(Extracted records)
---
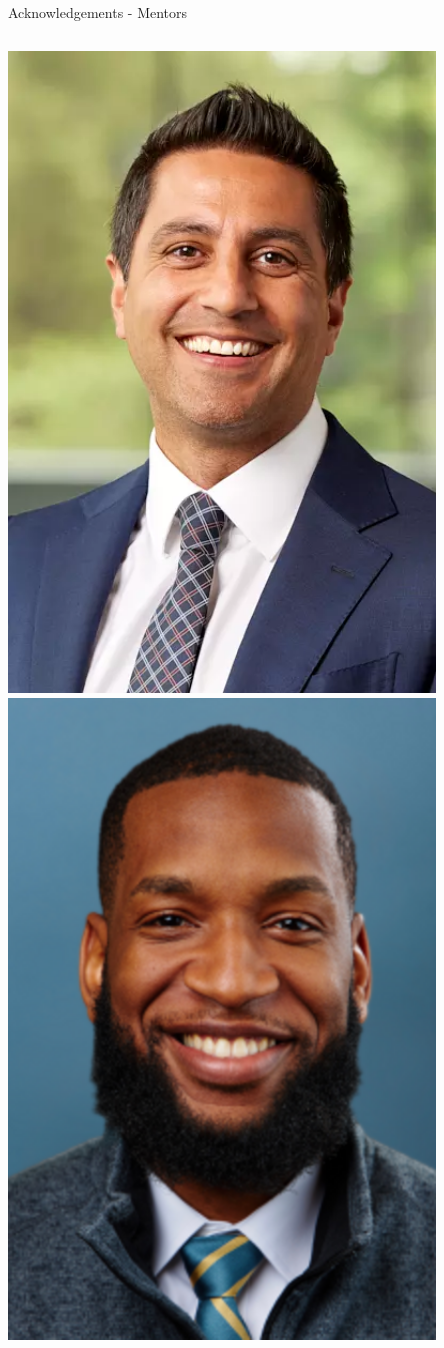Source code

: \documentclass[aspectratio=169]{beamer}
\begin{document}
\begin{frame}{Acknowledgements - Mentors}
\begin{columns}
            \includegraphics[width=0.85\textwidth]{people/docs/cardoos.png}
            \includegraphics[width=0.85\textwidth]{people/docs/chukwueloka.png}

\end{columns}
\end{frame}
\end{document}
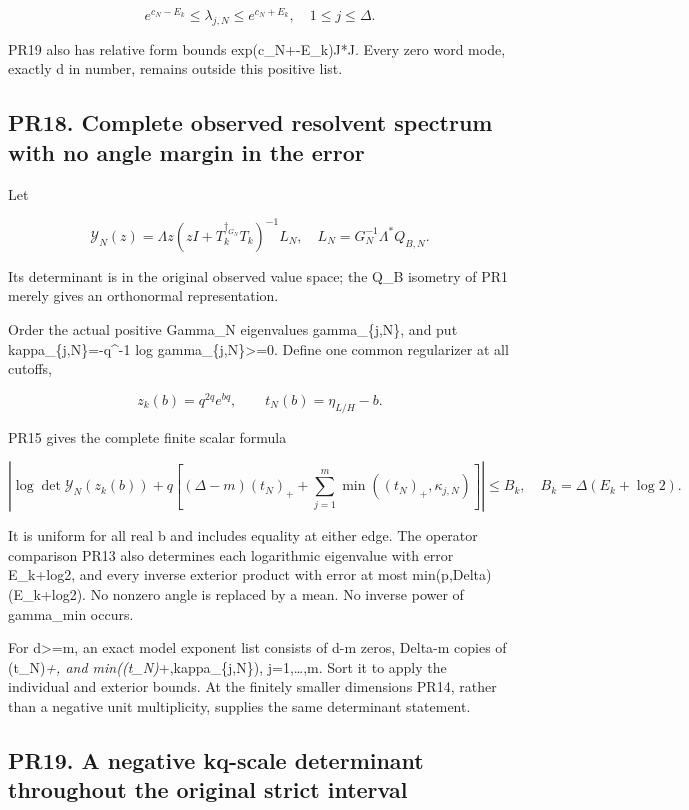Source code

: \documentclass[11pt]{article}
\begin{document}
\[
e^{c_N-E_k}\le\lambda_{j,N}\le e^{c_N+E_k},\quad1\le j\le\Delta.
\tag{PR22}
\]

PR19 also has relative form bounds exp(c\_N+-E\_k)J*J. Every zero word mode, exactly d in number, remains outside this positive list.

\subsection{PR18. Complete observed resolvent spectrum with no angle margin in the error}\label{pr18.-complete-observed-resolvent-spectrum-with-no-angle-margin-in-the-error}

Let

\[
\mathscr Y_N(z)=\Lambda z(zI+T_k^{\dagger_{G_N}}T_k)^{-1}L_N,
\quad L_N=G_N^{-1}\Lambda^*Q_{B,N}.
\]

Its determinant is in the original observed value space; the Q\_B isometry of PR1 merely gives an orthonormal representation.

Order the actual positive Gamma\_N eigenvalues gamma\_\{j,N\}, and put kappa\_\{j,N\}=-q\^{}-1 log gamma\_\{j,N\}\textgreater=0. Define one common regularizer at all cutoffs,

\[
z_k(b)=q^{2q}e^{bq},\qquad t_N(b)=\eta_{L/H}-b.
\tag{PR23}
\]

PR15 gives the complete finite scalar formula

\[
\boxed{
\left|\log\det\mathscr Y_N(z_k(b))
+q\left[(\Delta-m)(t_N)_+
+\sum_{j=1}^m\min((t_N)_+,\kappa_{j,N})\right]\right|
\le B_k,\quad B_k=\Delta(E_k+\log2).
}
\tag{PR24}
\]

It is uniform for all real b and includes equality at either edge. The operator comparison PR13 also determines each logarithmic eigenvalue with error E\_k+log2, and every inverse exterior product with error at most min(p,Delta)(E\_k+log2). No nonzero angle is replaced by a mean. No inverse power of gamma\_min occurs.

For d\textgreater=m, an exact model exponent list consists of d-m zeros, Delta-m copies of (t\_N)\emph{+, and min((t\_N)}+,kappa\_\{j,N\}), j=1,\ldots,m. Sort it to apply the individual and exterior bounds. At the finitely smaller dimensions PR14, rather than a negative unit multiplicity, supplies the same determinant statement.

\subsection{PR19. A negative kq-scale determinant throughout the original strict interval}\label{pr19.-a-negative-kq-scale-determinant-throughout-the-original-strict-interval}
\end{document}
---
**Work instructions**
Whenever a line in the entries above includes the word "gamma", pull that line out.

**Response to this exercise**
Order the actual positive Gamma\_N eigenvalues gamma\_\{j,N\}, and put kappa\_\{j,N\}=-q\^{}-1 log gamma\_\{j,N\}\textgreater=0. Define one common regularizer at all cutoffs,
It is uniform for all real b and includes equality at either edge. The operator comparison PR13 also determines each logarithmic eigenvalue with error E\_k+log2, and every inverse exterior product with error at most min(p,Delta)(E\_k+log2). No nonzero angle is replaced by a mean. No inverse power of gamma\_min occurs.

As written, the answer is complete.